WORKING DATA –
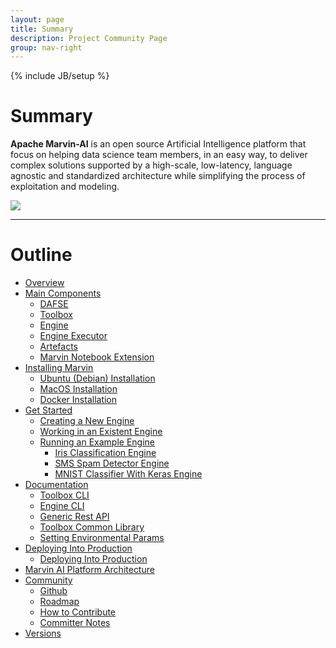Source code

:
 ```yaml
---
layout: page
title: Summary
description: Project Community Page
group: nav-right
---
```

<!--
{% comment %}
Licensed to the Apache Software Foundation (ASF) under one or more
contributor license agreements.  See the NOTICE file distributed with
this work for additional information regarding copyright ownership.
The ASF licenses this file to you under the Apache License, Version 2.0
(the "License"); you may not use this file except in compliance with
the License.  You may obtain a copy of the License at

http://www.apache.org/licenses/LICENSE-2.0

Unless required by applicable law or agreed to in writing, software
distributed under the License is distributed on an "AS IS" BASIS,
WITHOUT WARRANTIES OR CONDITIONS OF ANY KIND, either express or implied.
See the License for the specific language governing permissions and
limitations under the License.
{% endcomment %}
-->

{% include JB/setup %}

# Summary

**Apache Marvin-AI** is an open source Artificial Intelligence platform that focus on helping data science team members, in an easy way, to deliver complex solutions supported by a high-scale, low-latency, language agnostic and standardized architecture while simplifying the process of exploitation and modeling.

![](/assets/themes/apache/img/logo.png)

----

# Outline

* [Overview](/marvin-platform-book/README)
* [Main Components](/marvin-platform-book/ch1_main_components/overview)
    * [DAFSE](/marvin-platform-book/ch1_main_components/dasfe)
    * [Toolbox](/marvin-platform-book/ch1_main_components/toolbox)
    * [Engine](/marvin-platform-book/ch1_main_components/engine)
    * [Engine Executor](/marvin-platform-book/ch1_main_components/engine_executor)
    * [Artefacts](/marvin-platform-book/ch1_main_components/artefacts)
    * [Marvin Notebook Extension](/marvin-platform-book/ch1_main_components/notebook)
* [Installing Marvin](/marvin-platform-book/ch2_toolbox_installation/overview)
    * [Ubuntu (Debian) Installation](/marvin-platform-book/ch2_toolbox_installation/ubuntu)
    * [MacOS Installation](/marvin-platform-book/ch2_toolbox_installation/mac)
    * [Docker Installation](/marvin-platform-book/ch2_toolbox_installation/docker)
* [Get Started](/marvin-platform-book/ch3_get_started/overview)
    * [Creating a New Engine](/marvin-platform-book/ch3_get_started/create_engine)
    * [Working in an Existent Engine](/marvin-platform-book/ch3_get_started/existent_engine)
    * [Running an Example Engine](/marvin-platform-book/ch3_get_started/engine_examples)
        * [Iris Classification Engine](/marvin-platform-book/ch3_get_started/iris_engine)
        * [SMS Spam Detector Engine](/marvin-platform-book/ch3_get_started/sms_engine)
        * [MNIST Classifier With Keras Engine](/marvin-platform-book/ch3_get_started/mnist_engine)
* [Documentation](/marvin-platform-book/ch4_documentation/overview)
    * [Toolbox CLI](/marvin-platform-book/ch4_documentation/toolbox_cli)
    * [Engine CLI](/marvin-platform-book/ch4_documentation/engine_cli)
    * [Generic Rest API](/marvin-platform-book/ch4_documentation/generic_rest_api)
    * [Toolbox Common Library](/marvin-platform-book/ch4_documentation/toolbox_common_lib)
    * [Setting Environmental Params](/marvin-platform-book/ch4_documentation/setting_params)
* [Deploying Into Production](/marvin-platform-book/ch5_deploying/overview)
    * [Deploying Into Production](/marvin-platform-book/ch5_deploying/deploying)
* [Marvin AI Platform Architecture](/marvin-platform-book/ch6_platform_architecture/overview)
* [Community](/marvin-platform-book/ch7_community/overview)
    * [Github](/marvin-platform-book/ch7_community/community#github)
    * [Roadmap](/marvin-platform-book/ch7_community/community#roadmap)
    * [How to Contribute](/marvin-platform-book/ch7_community/community#how-to-contribute)
    * [Committer Notes](/marvin-platform-book/ch7_community/committer)
* [Versions](/marvin-platform-book/ch8_versions/overview)
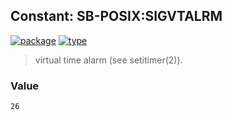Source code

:## Constant: SB-POSIX:SIGVTALRM
[![package](https://img.shields.io/badge/Package-SB--POSIX-5f9ea0.svg?style=social&colorA=999999)](../) [![type](https://img.shields.io/badge/Type-Constant-5f9ea0.svg?style=social&colorA=999999)](../#constant) 

> virtual time alarm (see setitimer(2)).

### Value
```
26
```
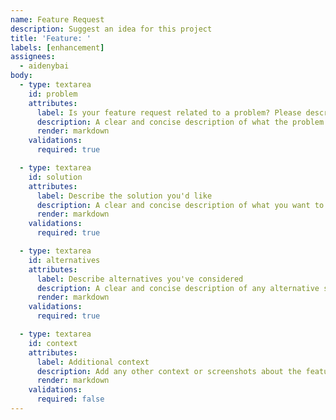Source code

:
 ```yaml
---
name: Feature Request
description: Suggest an idea for this project
title: 'Feature: '
labels: [enhancement]
assignees:
  - aidenybai
body:
  - type: textarea
    id: problem
    attributes:
      label: Is your feature request related to a problem? Please describe.
      description: A clear and concise description of what the problem is. Ex. I'm always frustrated when [...]
      render: markdown
    validations:
      required: true

  - type: textarea
    id: solution
    attributes:
      label: Describe the solution you'd like
      description: A clear and concise description of what you want to happen.
      render: markdown
    validations:
      required: true

  - type: textarea
    id: alternatives
    attributes:
      label: Describe alternatives you've considered
      description: A clear and concise description of any alternative solutions or features you've considered.
      render: markdown
    validations:
      required: true

  - type: textarea
    id: context
    attributes:
      label: Additional context
      description: Add any other context or screenshots about the feature request here.
      render: markdown
    validations:
      required: false
---
```

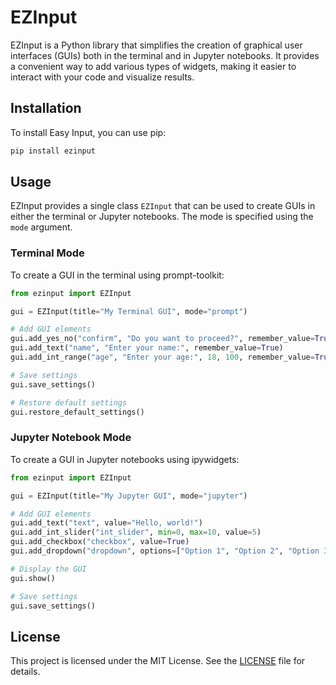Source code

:# EZInput

EZInput is a Python library that simplifies the creation of graphical user interfaces (GUIs) both in the terminal and in Jupyter notebooks. It provides a convenient way to add various types of widgets, making it easier to interact with your code and visualize results.

## Installation

To install Easy Input, you can use pip:

```bash
pip install ezinput
```

## Usage

EZInput provides a single class `EZInput` that can be used to create GUIs in either the terminal or Jupyter notebooks. The mode is specified using the `mode` argument.

### Terminal Mode

To create a GUI in the terminal using prompt-toolkit:

```python
from ezinput import EZInput

gui = EZInput(title="My Terminal GUI", mode="prompt")

# Add GUI elements
gui.add_yes_no("confirm", "Do you want to proceed?", remember_value=True)
gui.add_text("name", "Enter your name:", remember_value=True)
gui.add_int_range("age", "Enter your age:", 18, 100, remember_value=True)

# Save settings
gui.save_settings()

# Restore default settings
gui.restore_default_settings()
```

### Jupyter Notebook Mode

To create a GUI in Jupyter notebooks using ipywidgets:

```python
from ezinput import EZInput

gui = EZInput(title="My Jupyter GUI", mode="jupyter")

# Add GUI elements
gui.add_text("text", value="Hello, world!")
gui.add_int_slider("int_slider", min=0, max=10, value=5)
gui.add_checkbox("checkbox", value=True)
gui.add_dropdown("dropdown", options=["Option 1", "Option 2", "Option 3"], value="Option 1")

# Display the GUI
gui.show()

# Save settings
gui.save_settings()
```

## License

This project is licensed under the MIT License. See the [LICENSE](LICENSE.txt) file for details.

REQUIREMENT –
The lines to return are those in the entries above that hold "Production".

TASK RESPONSE –
* [Deploying Into Production](/marvin-platform-book/ch5_deploying/overview)
    * [Deploying Into Production](/marvin-platform-book/ch5_deploying/deploying)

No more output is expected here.